[Collected data]
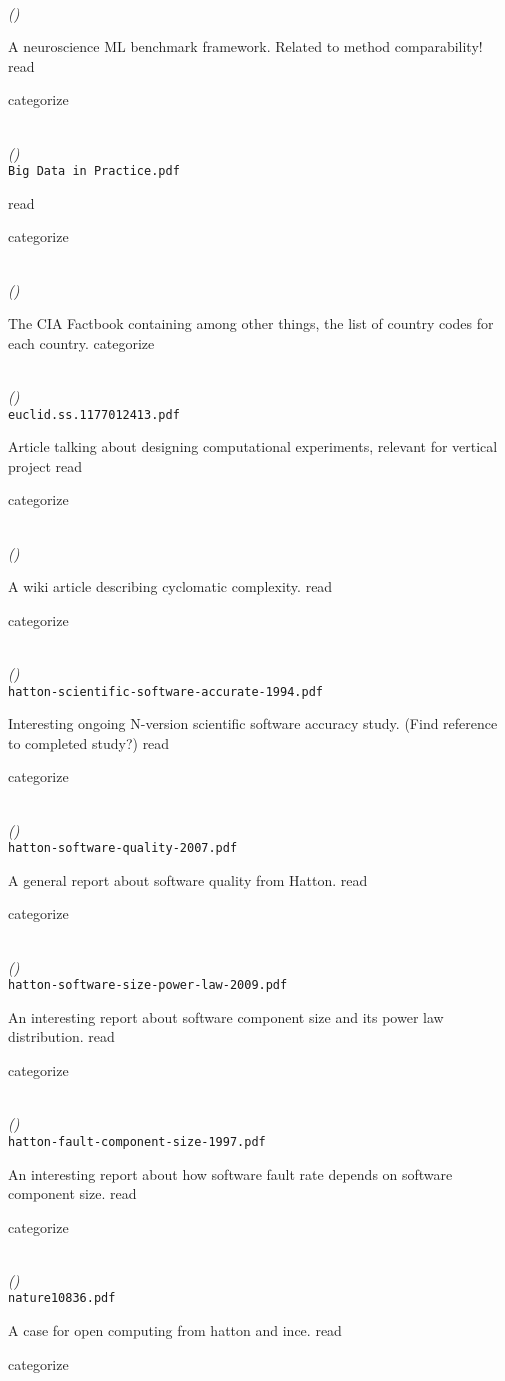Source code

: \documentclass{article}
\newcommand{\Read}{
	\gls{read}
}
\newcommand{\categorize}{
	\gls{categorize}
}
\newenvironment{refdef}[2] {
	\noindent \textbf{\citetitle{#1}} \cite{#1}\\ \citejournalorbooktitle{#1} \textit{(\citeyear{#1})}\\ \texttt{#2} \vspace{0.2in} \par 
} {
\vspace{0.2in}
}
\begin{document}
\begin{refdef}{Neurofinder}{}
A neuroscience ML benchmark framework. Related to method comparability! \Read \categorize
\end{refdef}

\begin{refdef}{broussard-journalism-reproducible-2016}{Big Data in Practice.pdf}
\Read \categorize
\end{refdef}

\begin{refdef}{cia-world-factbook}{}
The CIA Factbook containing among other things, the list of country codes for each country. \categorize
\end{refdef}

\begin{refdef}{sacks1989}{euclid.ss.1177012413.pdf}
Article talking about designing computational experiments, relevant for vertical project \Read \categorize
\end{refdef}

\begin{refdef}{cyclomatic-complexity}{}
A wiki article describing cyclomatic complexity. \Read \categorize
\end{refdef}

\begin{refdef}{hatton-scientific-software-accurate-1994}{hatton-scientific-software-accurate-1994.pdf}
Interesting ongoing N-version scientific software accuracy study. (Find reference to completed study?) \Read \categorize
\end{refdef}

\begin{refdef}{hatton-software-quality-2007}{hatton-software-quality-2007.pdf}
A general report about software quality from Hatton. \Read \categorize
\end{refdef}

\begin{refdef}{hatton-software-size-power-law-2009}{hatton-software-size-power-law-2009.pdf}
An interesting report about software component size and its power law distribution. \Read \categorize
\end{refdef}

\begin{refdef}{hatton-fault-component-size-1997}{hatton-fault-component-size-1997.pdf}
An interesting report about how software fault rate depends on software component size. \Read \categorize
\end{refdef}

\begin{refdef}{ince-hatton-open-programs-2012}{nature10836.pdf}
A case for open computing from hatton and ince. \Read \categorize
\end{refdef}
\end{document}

---

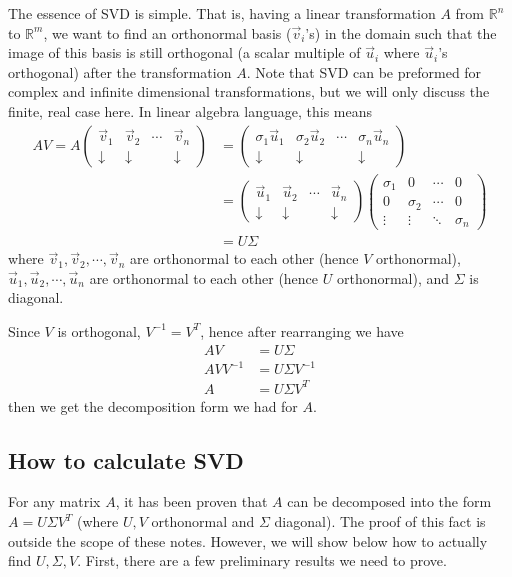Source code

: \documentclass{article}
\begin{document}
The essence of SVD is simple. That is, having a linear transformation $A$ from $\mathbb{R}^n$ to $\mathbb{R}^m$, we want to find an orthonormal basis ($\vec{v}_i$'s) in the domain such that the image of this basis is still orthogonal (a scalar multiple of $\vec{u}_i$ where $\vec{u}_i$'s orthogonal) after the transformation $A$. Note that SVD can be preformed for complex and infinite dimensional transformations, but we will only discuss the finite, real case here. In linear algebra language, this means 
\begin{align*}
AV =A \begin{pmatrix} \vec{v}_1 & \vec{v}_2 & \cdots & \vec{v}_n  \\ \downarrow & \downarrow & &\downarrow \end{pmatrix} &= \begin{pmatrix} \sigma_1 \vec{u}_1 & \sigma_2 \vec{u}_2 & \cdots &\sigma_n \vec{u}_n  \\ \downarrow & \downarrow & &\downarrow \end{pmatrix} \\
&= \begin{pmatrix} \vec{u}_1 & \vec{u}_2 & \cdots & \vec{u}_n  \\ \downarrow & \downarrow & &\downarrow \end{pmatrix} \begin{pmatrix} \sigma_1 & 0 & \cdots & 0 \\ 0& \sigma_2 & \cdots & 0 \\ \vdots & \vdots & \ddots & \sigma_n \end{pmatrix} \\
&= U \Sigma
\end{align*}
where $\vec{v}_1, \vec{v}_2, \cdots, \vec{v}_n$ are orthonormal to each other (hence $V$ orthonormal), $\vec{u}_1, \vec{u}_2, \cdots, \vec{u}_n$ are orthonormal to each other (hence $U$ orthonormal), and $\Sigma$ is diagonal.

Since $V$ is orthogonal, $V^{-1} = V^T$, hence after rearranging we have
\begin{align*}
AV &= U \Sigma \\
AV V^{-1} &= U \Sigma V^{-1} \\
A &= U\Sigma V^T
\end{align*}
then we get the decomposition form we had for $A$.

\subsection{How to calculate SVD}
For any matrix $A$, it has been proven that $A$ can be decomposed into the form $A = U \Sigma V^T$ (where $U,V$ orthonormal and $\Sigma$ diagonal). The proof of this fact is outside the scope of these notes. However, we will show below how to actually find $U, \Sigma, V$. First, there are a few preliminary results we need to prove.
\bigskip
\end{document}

The task: Search the data for the word "after" and copy each line where it appears.

Result below:
The essence of SVD is simple. That is, having a linear transformation $A$ from $\mathbb{R}^n$ to $\mathbb{R}^m$, we want to find an orthonormal basis ($\vec{v}_i$'s) in the domain such that the image of this basis is still orthogonal (a scalar multiple of $\vec{u}_i$ where $\vec{u}_i$'s orthogonal) after the transformation $A$. Note that SVD can be preformed for complex and infinite dimensional transformations, but we will only discuss the finite, real case here. In linear algebra language, this means 
Since $V$ is orthogonal, $V^{-1} = V^T$, hence after rearranging we have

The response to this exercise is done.